Records drawn from a dataset:
————

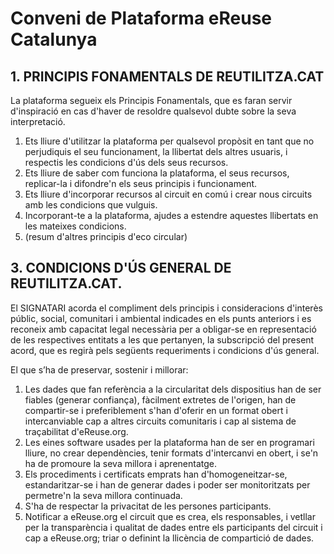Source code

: # Conveni de Plataforma eReuse Catalunya

## 1. PRINCIPIS FONAMENTALS DE REUTILITZA.CAT

La plataforma segueix els Principis Fonamentals, que es faran servir d'inspiració en cas d'haver de resoldre qualsevol dubte sobre la seva interpretació.

1. Ets lliure d'utilitzar la plataforma per qualsevol propòsit en tant que no perjudiquis el seu funcionament, la llibertat dels altres usuaris, i respectis les condicions d'ús dels seus recursos.
2. Ets lliure de saber com funciona la plataforma, el seus recursos, replicar-la i difondre'n els seus principis i funcionament.
3. Ets lliure d'incorporar recursos al circuit en comú i crear nous circuits amb les condicions que vulguis.
4. Incorporant-te a la plataforma, ajudes a estendre aquestes llibertats en les mateixes condicions.
5. \(resum d'altres principis d'eco circular\)

## 3. CONDICIONS D'ÚS GENERAL DE REUTILITZA.CAT.

El SIGNATARI acorda el compliment dels principis i consideracions d'interès públic, social, comunitari i ambiental indicades en els punts anteriors i es reconeix amb capacitat legal necessària per a obligar-se en representació de les respectives entitats a les que pertanyen, la subscripció del present acord, que es regirà pels següents requeriments i condicions d'ús general.

El que s’ha de preservar, sostenir i millorar:

1. Les dades que fan referència a la circularitat dels dispositius han de ser fiables \(generar confiança\), fàcilment extretes de l'origen, han de compartir-se i preferiblement s'han d'oferir en un format obert i intercanviable cap a altres circuits comunitaris i cap al sistema de traçabilitat d'eReuse.org.
2. Les eines software usades per la plataforma han de ser en programari lliure, no crear dependències, tenir formats d'intercanvi en obert, i se'n ha de promoure la seva millora i aprenentatge.
3. Els procediments i certificats emprats han d'homogeneitzar-se, estandaritzar-se i han de generar dades i poder ser monitoritzats per permetre'n la seva millora continuada.
4. S'ha de respectar la privacitat de les persones participants.
5. Notificar a eReuse.org el circuit que es crea, els responsables, i vetllar per la transparència i qualitat de dades entre els participants del circuit i cap a eReuse.org; triar o definint la llicència de compartició de dades.

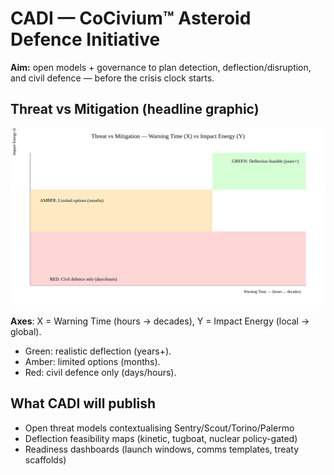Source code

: # CADI — CoCivium™ Asteroid Defence Initiative

**Aim:** open models + governance to plan detection, deflection/disruption, and civil defence — before the crisis clock starts.

## Threat vs Mitigation (headline graphic)
![Quadrant Plot](../assets/quadrant-plot.svg)

**Axes**: X = Warning Time (hours → decades), Y = Impact Energy (local → global).  
- Green: realistic deflection (years+).  
- Amber: limited options (months).  
- Red: civil defence only (days/hours).

## What CADI will publish
- Open threat models contextualising Sentry/Scout/Torino/Palermo
- Deflection feasibility maps (kinetic, tugboat, nuclear policy-gated)
- Readiness dashboards (launch windows, comms templates, treaty scaffolds)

————

Task: Restate word for word the lines above, beginning with the one that contains "- Open threat" and ending with the last line.

Task solution:
- Open threat models contextualising Sentry/Scout/Torino/Palermo
- Deflection feasibility maps (kinetic, tugboat, nuclear policy-gated)
- Readiness dashboards (launch windows, comms templates, treaty scaffolds)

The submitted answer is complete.